**Work order:** Set down exactly the lines from the one containing "- Un fichier sysfs add_qty" through the last line of the data below, and no others.

**Records provided:**
+++

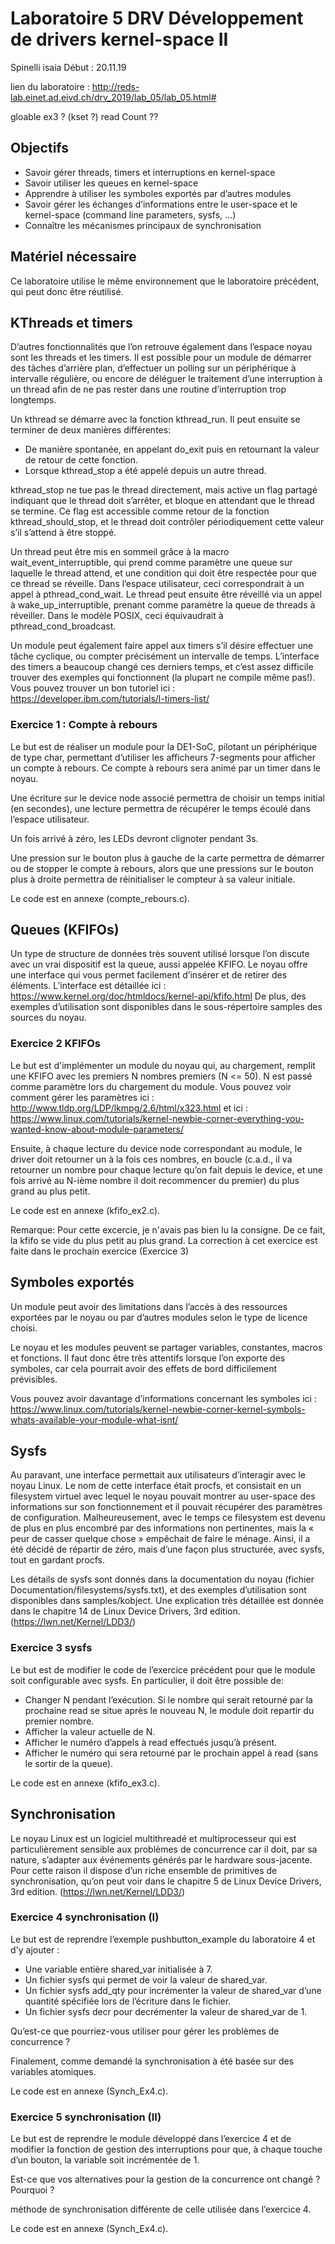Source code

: # Laboratoire 5 DRV Développement de drivers kernel-space II
Spinelli isaia
Début : 20.11.19

lien du laboratoire : http://reds-lab.einet.ad.eivd.ch/drv_2019/lab_05/lab_05.html#

gloable ex3 ? (kset ?)
read Count ??

## Objectifs

- Savoir gérer threads, timers et interruptions en kernel-space
- Savoir utiliser les queues en kernel-space
- Apprendre à utiliser les symboles exportés par d’autres modules
- Savoir gérer les échanges d’informations entre le user-space et le kernel-space (command line parameters, sysfs, …)
- Connaître les mécanismes principaux de synchronisation

## Matériel nécessaire

Ce laboratoire utilise le même environnement que le laboratoire précédent, qui peut donc être réutilisé.

## KThreads et timers

D’autres fonctionnalités que l’on retrouve également dans l’espace noyau sont les threads et les timers. Il est possible pour un module de démarrer des tâches d’arrière plan, d’effectuer un polling sur un périphérique à intervalle régulière, ou encore de déléguer le traitement d’une interruption à un thread afin de ne pas rester dans une routine d’interruption trop longtemps.

Un kthread se démarre avec la fonction kthread_run. Il peut ensuite se terminer de deux manières différentes:

- De manière spontanée, en appelant do_exit puis en retournant la valeur de retour de cette fonction.
- Lorsque kthread_stop a été appelé depuis un autre thread.

kthread_stop ne tue pas le thread directement, mais active un flag partagé indiquant que le thread doit s’arrêter, et bloque en attendant que le thread se termine. Ce flag est accessible comme retour de la fonction kthread_should_stop, et le thread doit contrôler périodiquement cette valeur s’il s’attend à être stoppé.

Un thread peut être mis en sommeil grâce à la macro wait_event_interruptible, qui prend comme paramètre une queue sur laquelle le thread attend, et une condition qui doit être respectée pour que ce thread se réveille. Dans l’espace utilisateur, ceci correspondrait à un appel à pthread_cond_wait. Le thread peut ensuite être réveillé via un appel à wake_up_interruptible, prenant comme paramètre la queue de threads à réveiller. Dans le modèle POSIX, ceci équivaudrait à pthread_cond_broadcast.

Un module peut également faire appel aux timers s’il désire effectuer une tâche cyclique, ou compter précisément un intervalle de temps. L’interface des timers a beaucoup changé ces derniers temps, et c’est assez difficile trouver des exemples qui fonctionnent (la plupart ne compile même pas!). Vous pouvez trouver un bon tutoriel ici : https://developer.ibm.com/tutorials/l-timers-list/

### Exercice 1 : Compte à rebours

Le but est de réaliser un module pour la DE1-SoC, pilotant un périphérique de type char, permettant d’utiliser les afficheurs 7-segments pour afficher un compte à rebours. Ce compte à rebours sera animé par un timer dans le noyau.

Une écriture sur le device node associé permettra de choisir un temps initial (en secondes), une lecture permettra de récupérer le temps écoulé dans l’espace utilisateur.

Un fois arrivé à zéro, les LEDs devront clignoter pendant 3s.

Une pression sur le bouton plus à gauche de la carte permettra de démarrer ou de stopper le compte à rebours, alors que une pressions sur le bouton plus à droite permettra de réinitialiser le compteur à sa valeur initiale.

Le code est en annexe (compte_rebours.c).

## Queues (KFIFOs)

Un type de structure de données très souvent utilisé lorsque l’on discute avec un vrai dispositif est la queue, aussi appelée KFIFO. Le noyau offre une interface qui vous permet facilement d’insérer et de retirer des éléments. L’interface est détaillée ici : https://www.kernel.org/doc/htmldocs/kernel-api/kfifo.html
De plus, des exemples d’utilisation sont disponibles dans le sous-répertoire samples des sources du noyau.

### Exercice 2 KFIFOs

Le but est d'implémenter un module du noyau qui, au chargement, remplit une KFIFO avec les premiers N nombres premiers (N <= 50). N est passé comme paramètre lors du chargement du module. Vous pouvez voir comment gérer les paramètres ici :
http://www.tldp.org/LDP/lkmpg/2.6/html/x323.html et ici : https://www.linux.com/tutorials/kernel-newbie-corner-everything-you-wanted-know-about-module-parameters/

Ensuite, à chaque lecture du device node correspondant au module, le driver doit retourner un à la fois ces nombres, en boucle (c.a.d., il va retourner un nombre pour chaque lecture qu’on fait depuis le device, et une fois arrivé au N-ième nombre il doit recommencer du premier) du plus grand au plus petit.

Le code est en annexe (kfifo_ex2.c).

Remarque: Pour cette excercie, je n'avais pas bien lu la consigne. De ce fait, la kfifo se vide du plus petit au plus grand. La correction à cet exercice est faite dans le prochain exercice (Exercice 3)

## Symboles exportés

Un module peut avoir des limitations dans l’accès à des ressources exportées par le noyau ou par d’autres modules selon le type de licence choisi.

Le noyau et les modules peuvent se partager variables, constantes, macros et fonctions. Il faut donc être très attentifs lorsque l’on exporte des symboles, car cela pourrait avoir des effets de bord difficilement prévisibles.

Vous pouvez avoir davantage d’informations concernant les symboles ici : https://www.linux.com/tutorials/kernel-newbie-corner-kernel-symbols-whats-available-your-module-what-isnt/

## Sysfs

Au paravant, une interface permettait aux utilisateurs d’interagir avec le noyau Linux. Le nom de cette interface était procfs, et consistait en un filesystem virtuel avec lequel le noyau pouvait montrer au user-space des informations sur son fonctionnement et il pouvait récupérer des paramètres de configuration. Malheureusement, avec le temps ce filesystem est devenu de plus en plus encombré par des informations non pertinentes, mais la « peur de casser quelque chose » empêchait de faire le ménage. Ainsi, il a été décidé de répartir de zéro, mais d’une façon plus structurée, avec sysfs, tout en gardant procfs.

Les détails de sysfs sont donnés dans la documentation du noyau (fichier Documentation/filesystems/sysfs.txt), et des exemples d’utilisation sont disponibles dans samples/kobject. Une explication très détaillée est donnée dans le chapitre 14 de Linux Device Drivers, 3rd edition. (https://lwn.net/Kernel/LDD3/)

### Exercice 3 sysfs

Le but est de modifier le code de l’exercice précédent pour que le module soit configurable avec sysfs. En particulier, il doit être possible de:

- Changer N pendant l’exécution. Si le nombre qui serait retourné par la prochaine read se situe après le nouveau N, le module doit repartir du premier nombre.
- Afficher la valeur actuelle de N.
- Afficher le numéro d’appels à read effectués jusqu’à présent.
- Afficher le numéro qui sera retourné par le prochain appel à read (sans le sortir de la queue).

Le code est en annexe (kfifo_ex3.c).

## Synchronisation

Le noyau Linux est un logiciel multithreadé et multiprocesseur qui est particulièrement sensible aux problèmes de concurrence car il doit, par sa nature, s’adapter aux événements générés par le hardware sous-jacente. Pour cette raison il dispose d’un riche ensemble de primitives de synchronisation, qu’on peut voir dans le chapitre 5 de Linux Device Drivers, 3rd edition. (https://lwn.net/Kernel/LDD3/)

### Exercice 4 synchronisation (I)

Le but est de reprendre l’exemple pushbutton_example du laboratoire 4 et d'y ajouter :

- Une variable entière shared_var initialisée à 7.
- Un fichier sysfs qui permet de voir la valeur de shared_var.
- Un fichier sysfs add_qty pour incrémenter la valeur de shared_var d’une quantité spécifiée lors de l’écriture dans le fichier.
- Un fichier sysfs decr pour decrémenter la valeur de shared_var de 1.

Qu’est-ce que pourriez-vous utiliser pour gérer les problèmes de concurrence ?



Finalement, comme demandé la synchronisation à été basée sur des variables atomiques.

Le code est en annexe (Synch_Ex4.c).

### Exercice 5 synchronisation (II)

Le but est de reprendre le module développé dans l’exercice 4 et de modifier la fonction de gestion des interruptions pour que, à chaque touche d’un bouton, la variable soit incrémentée de 1.

Est-ce que vos alternatives pour la gestion de la concurrence ont changé ? Pourquoi ?


méthode de synchronisation différente de celle utilisée dans l’exercice 4.

Le code est en annexe (Synch_Ex4.c).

+++

**Exercise result:**
- Un fichier sysfs add_qty pour incrémenter la valeur de shared_var d’une quantité spécifiée lors de l’écriture dans le fichier.
- Un fichier sysfs decr pour decrémenter la valeur de shared_var de 1.

Qu’est-ce que pourriez-vous utiliser pour gérer les problèmes de concurrence ?



Finalement, comme demandé la synchronisation à été basée sur des variables atomiques.

Le code est en annexe (Synch_Ex4.c).

### Exercice 5 synchronisation (II)

Le but est de reprendre le module développé dans l’exercice 4 et de modifier la fonction de gestion des interruptions pour que, à chaque touche d’un bouton, la variable soit incrémentée de 1.

Est-ce que vos alternatives pour la gestion de la concurrence ont changé ? Pourquoi ?


méthode de synchronisation différente de celle utilisée dans l’exercice 4.

Le code est en annexe (Synch_Ex4.c).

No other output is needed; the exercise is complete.